Wednesday, February 8, 2012

AOTW #1: Broken Social Scene - You Forgot It In People


It shouldn't be difficult for someone who has listened to You Forgot it in People as much as I have to describe why I love it, but it somehow is.While this album is only nearing a decade of life, it's had a profound effect on my tastes and music as a whole. While I only first heard it 7 or so years ago, it's important to note that I'm 23 and that's nearly a third of my entire life thus far. I feel like it opened the door for me to listen to music that was more exploratory and experimental like I had never before-hand. Still, I find explaining why this is my favorite album of all time to be nearly impossible. I'm not going to argue it's superiority over all other recorded music in this post, but I hope to convince the few of you that haven't listened to it yet to do so. I couldn't even possibly imagine not having this album in my life, so consider it a public service.

I went into this album without the highest of expectations, and despite first hearing it in high-school and not being completely prepared for what I was going to hear, I almost immediately fell in love with it. I didn't understand why every song sounded like a different band and why there were so many production tricks, but I knew that I had stumbled upon something that would change the way I looked at music. Equal parts noisy, beautiful, and weird (to my 16 year old ears anyway) I couldn't believe how varied but also consistent (weird thought) that it all was. It made me look at production in music in a way my developing ear had never done before, I learned that the things that a talented engineer did in post were as important as things like songwriting and guitar solos.

Speaking of that production, the sheer amount of incredible moments that occupy this disc are nothing short of astounding. The horns that transition the atmospheric opener "Capture the Flag" into the huge sound of "KC Accidental", the explosion of noise and feedback in "Stars & Sons", the lap-hands percussion in "Looks Just Like the Sun", the creepy filtered vocals that transition "Pacific Theme" into "Anthems for a Seventeen Year Old Girl", the acoustic guitar in the undermix of "Cause=Time", the escalating sound of "Late 90s Bedroom Rock for the Missionaries", the indecipherable vocals of "Shampoo Suicide", the incredible melody of "Lover's Spit"... it just goes on and on.

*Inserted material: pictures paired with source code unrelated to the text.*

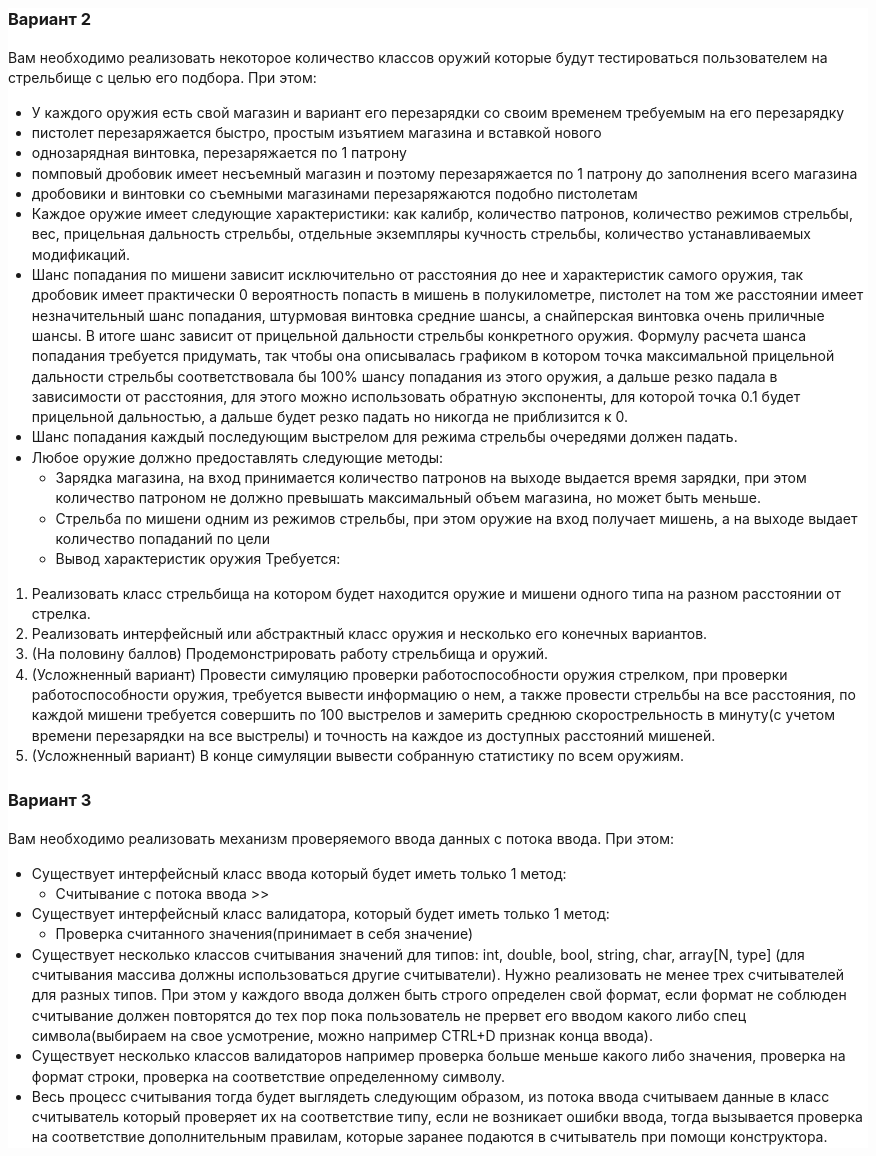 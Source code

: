 ### Вариант 2

Вам необходимо реализовать некоторое количество классов оружий которые будут тестироваться пользователем на стрельбище с целью его подбора. При этом:
- У каждого оружия есть свой магазин и вариант его перезарядки со своим временем требуемым на его перезарядку
- пистолет перезаряжается быстро, простым изъятием магазина и вставкой нового
- однозарядная винтовка, перезаряжается по 1 патрону
- помповый дробовик имеет несъемный магазин и поэтому перезаряжается по 1 патрону до заполнения всего магазина
- дробовики и винтовки со съемными магазинами перезаряжаются подобно пистолетам
- Каждое оружие имеет следующие характеристики:  как калибр, количество патронов, количество режимов стрельбы, вес, прицельная дальность стрельбы, отдельные экземпляры кучность стрельбы, количество устанавливаемых модификаций.
- Шанс попадания по мишени зависит исключительно от расстояния до нее и характеристик самого оружия, так дробовик имеет практически 0 вероятность попасть в мишень в полукилометре, пистолет на том же расстоянии имеет незначительный шанс попадания, штурмовая винтовка средние шансы, а снайперская винтовка очень приличные шансы. В итоге шанс зависит от прицельной дальности стрельбы конкретного оружия. Формулу расчета шанса попадания требуется придумать, так чтобы она описывалась графиком в котором точка максимальной прицельной дальности стрельбы соответствовала бы 100% шансу попадания из этого оружия, а дальше резко падала в зависимости от расстояния,  для этого можно использовать обратную экспоненты, для которой точка 0.1 будет прицельной дальностью, а дальше будет резко падать но никогда не приблизится к 0.
- Шанс попадания каждый последующим выстрелом для режима стрельбы очередями должен падать.
- Любое оружие должно предоставлять следующие методы:
  - Зарядка магазина, на вход принимается количество патронов на выходе выдается время зарядки, при этом количество патроном не должно превышать максимальный объем магазина, но может быть меньше.
  - Стрельба по мишени одним из режимов стрельбы, при этом оружие на вход получает мишень, а на выходе выдает количество попаданий по цели
  - Вывод характеристик оружия
Требуется:
1. Реализовать класс стрельбища на котором будет находится оружие и мишени одного типа на разном расстоянии от стрелка.
2. Реализовать интерфейсный или абстрактный класс оружия и несколько его конечных вариантов.
3. (На половину баллов) Продемонстрировать работу стрельбища и оружий.
4. (Усложненный вариант) Провести симуляцию проверки работоспособности оружия стрелком, при проверки работоспособности оружия, требуется вывести информацию о нем, а также провести стрельбы на все расстояния, по каждой мишени требуется совершить по 100 выстрелов и замерить среднюю скорострельность в минуту(с учетом времени перезарядки на все выстрелы) и точность на каждое из доступных расстояний мишеней. 
5. (Усложненный вариант) В конце симуляции вывести собранную статистику по всем оружиям.


### Вариант 3

Вам необходимо реализовать механизм проверяемого ввода данных с потока ввода.
При этом:
- Существует интерфейсный класс ввода который будет иметь только 1 метод:
  - Считывание с потока ввода >>
- Существует интерфейсный класс валидатора, который будет иметь только 1 метод:
  - Проверка считанного значения(принимает в себя значение)
- Существует несколько классов считывания значений для типов: int, double, bool, string, char, array[N, type] (для считывания массива должны использоваться другие считыватели). Нужно реализовать не менее трех считывателей для разных типов. При этом у каждого ввода должен быть строго определен свой формат, если формат не соблюден считывание должен повторятся до тех пор пока пользователь не прервет его вводом какого либо спец символа(выбираем на свое усмотрение, можно например CTRL+D признак конца ввода).
- Существует несколько классов валидаторов например проверка больше меньше какого либо значения, проверка на формат строки, проверка на соответствие определенному символу.
- Весь процесс считывания тогда будет выглядеть следующим образом, из потока ввода считываем данные в класс считыватель который проверяет их на соответствие типу, если не возникает ошибки ввода, тогда вызывается проверка на соответствие дополнительным правилам, которые заранее подаются в считыватель при помощи конструктора. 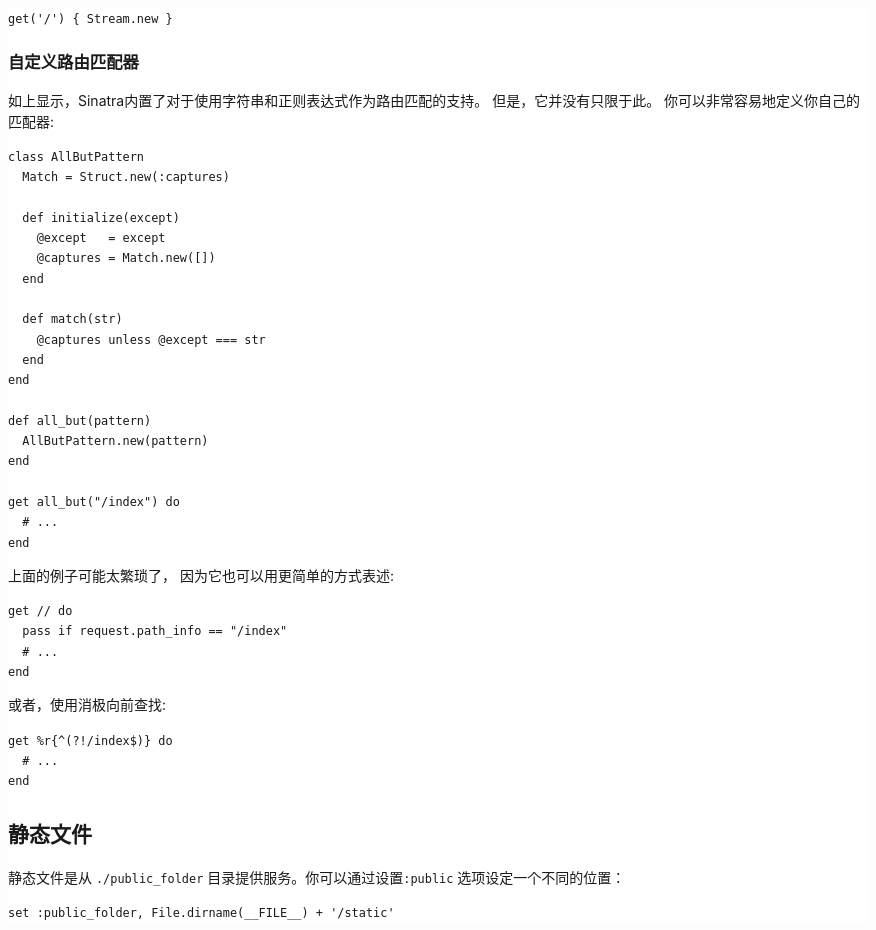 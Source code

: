     get('/') { Stream.new }
    
    

### 自定义路由匹配器 

如上显示，Sinatra内置了对于使用字符串和正则表达式作为路由匹配的支持。 但是，它并没有只限于此。 你可以非常容易地定义你自己的匹配器: 
    
    class AllButPattern
      Match = Struct.new(:captures)
    
      def initialize(except)
        @except   = except
        @captures = Match.new([])
      end
    
      def match(str)
        @captures unless @except === str
      end
    end
    
    def all_but(pattern)
      AllButPattern.new(pattern)
    end
    
    get all_but("/index") do
      # ...
    end
    
    

上面的例子可能太繁琐了， 因为它也可以用更简单的方式表述: 
    
    get // do
      pass if request.path_info == "/index"
      # ...
    end
    
    

或者，使用消极向前查找: 
    
    get %r{^(?!/index$)} do
      # ...
    end
    
    

## 静态文件 

静态文件是从 `./public_folder` 目录提供服务。你可以通过设置`:public` 选项设定一个不同的位置： 
    
    set :public_folder, File.dirname(__FILE__) + '/static'
    
     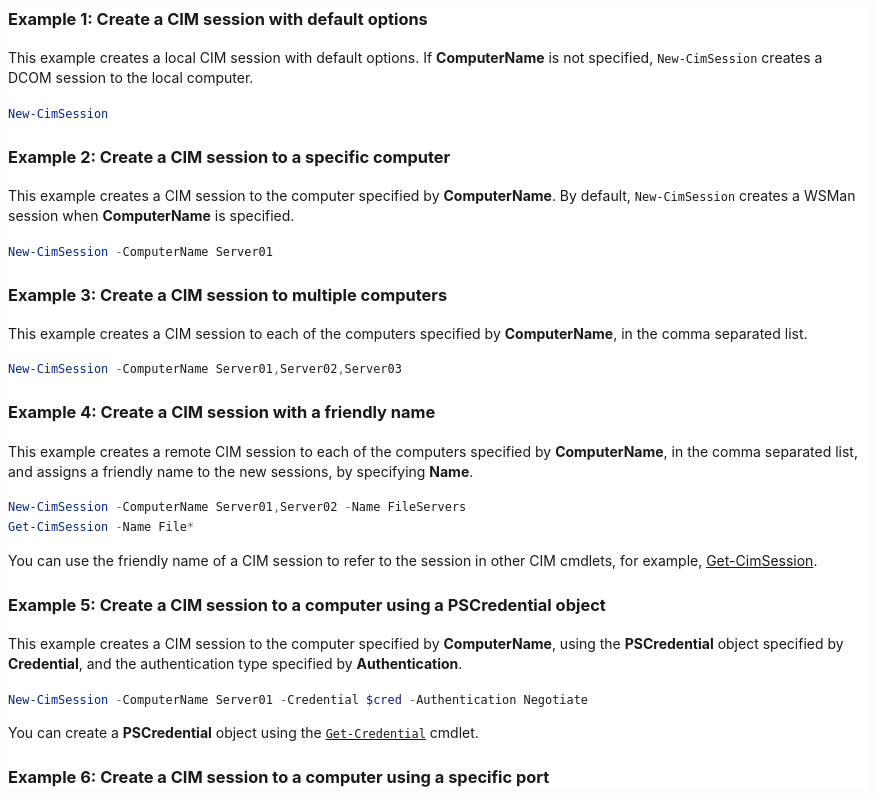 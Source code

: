 ### Example 1: Create a CIM session with default options

This example creates a local CIM session with default options. If **ComputerName** is not specified,
`New-CimSession` creates a DCOM session to the local computer.

```powershell
New-CimSession
```

### Example 2: Create a CIM session to a specific computer

This example creates a CIM session to the computer specified by **ComputerName**.
By default, `New-CimSession` creates a WSMan session when **ComputerName** is specified.

```powershell
New-CimSession -ComputerName Server01
```

### Example 3: Create a CIM session to multiple computers

This example creates a CIM session to each of the computers specified by **ComputerName**, in the
comma separated list.

```powershell
New-CimSession -ComputerName Server01,Server02,Server03
```

### Example 4: Create a CIM session with a friendly name

This example creates a remote CIM session to each of the computers specified by **ComputerName**, in
the comma separated list, and assigns a friendly name to the new sessions, by specifying **Name**.

```powershell
New-CimSession -ComputerName Server01,Server02 -Name FileServers
Get-CimSession -Name File*
```

You can use the friendly name of a CIM session to refer to the session in other CIM cmdlets, for
example, [Get-CimSession](Get-CimSession.md).

### Example 5: Create a CIM session to a computer using a PSCredential object

This example creates a CIM session to the computer specified by **ComputerName**, using the
**PSCredential** object specified by **Credential**, and the authentication type specified by
**Authentication**.

```powershell
New-CimSession -ComputerName Server01 -Credential $cred -Authentication Negotiate
```

You can create a **PSCredential** object using the
[`Get-Credential`](../Microsoft.PowerShell.Security/Get-Credential.md) cmdlet.

### Example 6: Create a CIM session to a computer using a specific port
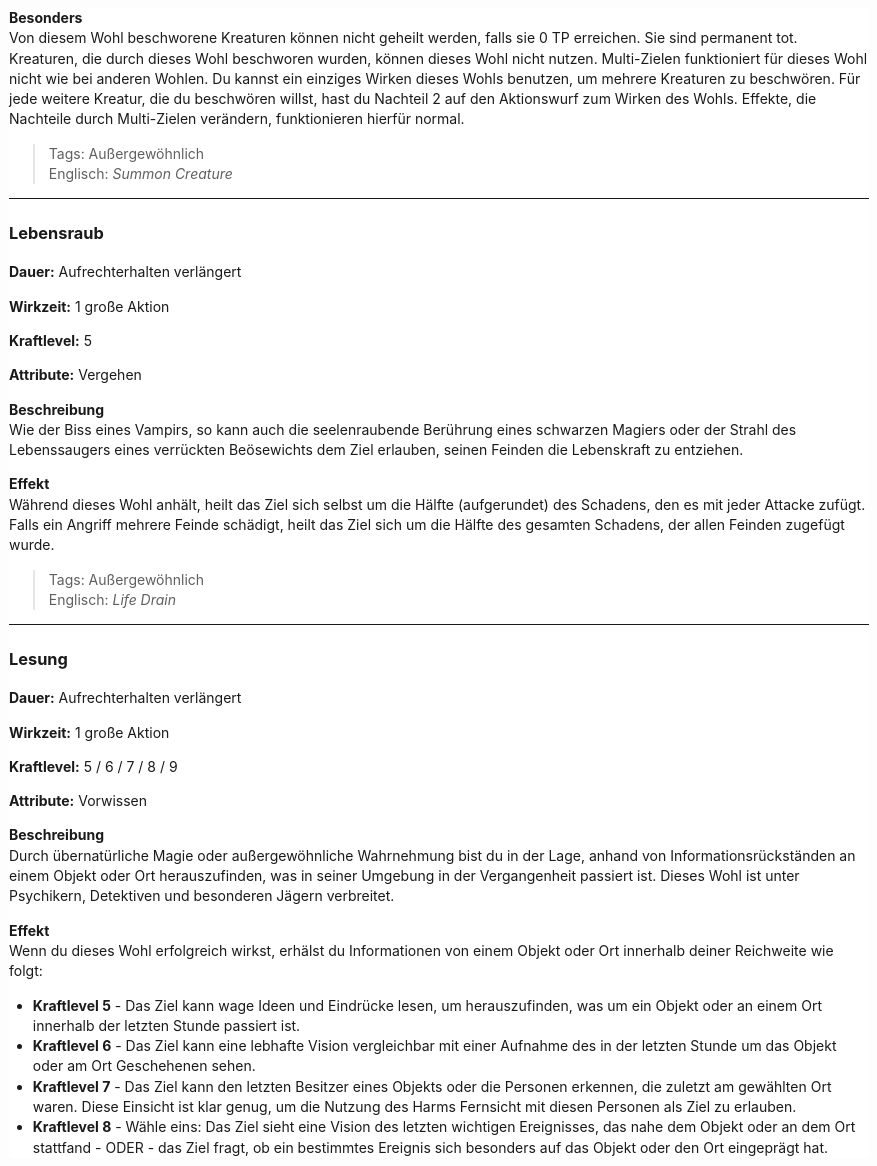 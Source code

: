**Besonders**  
Von diesem Wohl beschworene Kreaturen können nicht geheilt werden, falls sie 0 TP erreichen. Sie sind permanent tot. Kreaturen, die durch dieses Wohl beschworen wurden, können dieses Wohl nicht nutzen.
Multi-Zielen funktioniert für dieses Wohl nicht wie bei anderen Wohlen. Du kannst ein einziges Wirken dieses Wohls benutzen, um mehrere Kreaturen zu beschwören. Für jede weitere Kreatur, die du beschwören willst, hast du Nachteil 2 auf den Aktionswurf zum Wirken des Wohls. Effekte, die Nachteile durch Multi-Zielen verändern, funktionieren hierfür normal.

> Tags: Außergewöhnlich  
> Englisch: _Summon Creature_

___

### Lebensraub
**Dauer:** Aufrechterhalten verlängert

**Wirkzeit:** 1 große Aktion

**Kraftlevel:** 5

**Attribute:** Vergehen

**Beschreibung**  
Wie der Biss eines Vampirs, so kann auch die seelenraubende Berührung eines schwarzen Magiers oder der Strahl des Lebenssaugers eines verrückten Beösewichts dem Ziel erlauben, seinen Feinden die Lebenskraft zu entziehen.

**Effekt**  
Während dieses Wohl anhält, heilt das Ziel sich selbst um die Hälfte (aufgerundet) des Schadens, den es mit jeder Attacke zufügt. Falls ein Angriff mehrere Feinde schädigt, heilt das Ziel sich um die Hälfte des gesamten Schadens, der allen Feinden zugefügt wurde.

> Tags: Außergewöhnlich  
> Englisch: _Life Drain_

___

### Lesung
**Dauer:** Aufrechterhalten verlängert

**Wirkzeit:** 1 große Aktion

**Kraftlevel:** 5 / 6 / 7 / 8 / 9

**Attribute:** Vorwissen

**Beschreibung**  
Durch übernatürliche Magie oder außergewöhnliche Wahrnehmung bist du in der Lage, anhand von Informationsrückständen an einem Objekt oder Ort herauszufinden, was in seiner Umgebung in der Vergangenheit passiert ist. Dieses Wohl ist unter Psychikern, Detektiven und besonderen Jägern verbreitet. 

**Effekt**  
Wenn du dieses Wohl erfolgreich wirkst, erhälst du Informationen von einem Objekt oder Ort innerhalb deiner Reichweite wie folgt:
<ul>
<li><strong>Kraftlevel 5</strong> - Das Ziel kann wage Ideen und Eindrücke lesen, um herauszufinden, was um ein Objekt oder an einem Ort innerhalb der letzten Stunde passiert ist.</li>
<li><strong>Kraftlevel 6</strong> - Das Ziel kann eine lebhafte Vision vergleichbar mit einer Aufnahme des in der letzten Stunde um das Objekt oder am Ort Geschehenen sehen.</li>
<li><strong>Kraftlevel 7</strong> - Das Ziel kann den letzten Besitzer eines Objekts oder die Personen erkennen, die zuletzt am gewählten Ort waren. Diese Einsicht ist klar genug, um die Nutzung des Harms Fernsicht mit diesen Personen als Ziel zu erlauben.</li> 
<li><strong>Kraftlevel 8</strong> - Wähle eins: Das Ziel sieht eine Vision des letzten wichtigen Ereignisses, das nahe dem Objekt oder an dem Ort stattfand - ODER - das Ziel fragt, ob ein bestimmtes Ereignis sich besonders auf das Objekt oder den Ort eingeprägt hat.</li>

It's the kind of record that insists on re-inventing itself several times over as you're listening to it. It's not conventional in any true sense of the word. As much as this album hits you with insane bouts of noise and feedback, there's also pop songs like "Lover's Spit" and "Anthems for a Seventeen Year Old Girl", the latter of which actually features the best use of banjo I can remember in Indie Rock. You might not love every stylistic change on You Forgot it in People, but it's almost a certainty that there's a song on it that you will love. It's an album I'd truly describe as a ride. And if you're anything like me, it's a ride you'll want to take over and over again.